To do.
The entries below hold a line with "Putting the plug" and a line with "Dinner went as". Return those lines and all that lie between them, exactly and only.

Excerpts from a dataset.
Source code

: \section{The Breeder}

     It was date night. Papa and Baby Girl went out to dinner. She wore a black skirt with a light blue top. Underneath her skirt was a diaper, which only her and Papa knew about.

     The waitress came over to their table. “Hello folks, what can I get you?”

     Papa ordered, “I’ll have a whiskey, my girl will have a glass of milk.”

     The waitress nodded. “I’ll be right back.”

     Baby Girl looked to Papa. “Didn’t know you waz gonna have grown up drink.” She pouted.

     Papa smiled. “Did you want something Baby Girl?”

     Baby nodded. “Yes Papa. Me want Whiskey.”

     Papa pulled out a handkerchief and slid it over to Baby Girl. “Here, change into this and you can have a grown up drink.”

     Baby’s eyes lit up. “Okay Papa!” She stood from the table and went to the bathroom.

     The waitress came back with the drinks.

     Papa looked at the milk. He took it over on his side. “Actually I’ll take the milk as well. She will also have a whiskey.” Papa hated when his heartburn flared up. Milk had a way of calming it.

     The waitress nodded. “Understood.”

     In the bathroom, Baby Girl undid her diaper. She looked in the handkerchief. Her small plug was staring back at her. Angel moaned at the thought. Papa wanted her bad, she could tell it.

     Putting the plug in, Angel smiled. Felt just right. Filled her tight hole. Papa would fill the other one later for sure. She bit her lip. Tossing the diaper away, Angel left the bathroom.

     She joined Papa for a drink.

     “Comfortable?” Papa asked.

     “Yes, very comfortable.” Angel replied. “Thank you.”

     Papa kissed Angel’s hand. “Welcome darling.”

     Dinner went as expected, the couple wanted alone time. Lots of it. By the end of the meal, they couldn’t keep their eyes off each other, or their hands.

...

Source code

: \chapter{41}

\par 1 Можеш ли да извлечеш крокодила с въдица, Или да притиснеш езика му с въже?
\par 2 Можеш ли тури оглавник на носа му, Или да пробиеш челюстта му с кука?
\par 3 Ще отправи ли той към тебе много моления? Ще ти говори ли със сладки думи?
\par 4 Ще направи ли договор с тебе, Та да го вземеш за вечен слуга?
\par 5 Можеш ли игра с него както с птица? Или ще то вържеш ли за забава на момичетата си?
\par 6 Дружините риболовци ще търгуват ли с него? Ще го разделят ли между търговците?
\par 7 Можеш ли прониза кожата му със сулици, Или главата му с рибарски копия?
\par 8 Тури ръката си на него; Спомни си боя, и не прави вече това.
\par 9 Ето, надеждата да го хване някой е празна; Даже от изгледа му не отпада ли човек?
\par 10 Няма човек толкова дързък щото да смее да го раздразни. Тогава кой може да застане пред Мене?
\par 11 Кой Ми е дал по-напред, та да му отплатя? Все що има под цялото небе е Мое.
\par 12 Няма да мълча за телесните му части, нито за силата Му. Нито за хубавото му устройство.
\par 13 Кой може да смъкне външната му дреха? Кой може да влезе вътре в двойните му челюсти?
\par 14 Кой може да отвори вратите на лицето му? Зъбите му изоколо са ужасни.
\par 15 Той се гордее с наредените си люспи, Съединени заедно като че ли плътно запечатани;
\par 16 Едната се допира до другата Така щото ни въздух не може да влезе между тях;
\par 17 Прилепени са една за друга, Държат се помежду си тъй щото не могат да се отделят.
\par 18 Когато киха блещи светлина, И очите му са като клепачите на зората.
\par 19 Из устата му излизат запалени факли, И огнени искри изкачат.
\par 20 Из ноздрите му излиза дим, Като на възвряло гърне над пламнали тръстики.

Answer below.
     Putting the plug in, Angel smiled. Felt just right. Filled her tight hole. Papa would fill the other one later for sure. She bit her lip. Tossing the diaper away, Angel left the bathroom.

     She joined Papa for a drink.

     “Comfortable?” Papa asked.

     “Yes, very comfortable.” Angel replied. “Thank you.”

     Papa kissed Angel’s hand. “Welcome darling.”

     Dinner went as expected, the couple wanted alone time. Lots of it. By the end of the meal, they couldn’t keep their eyes off each other, or their hands.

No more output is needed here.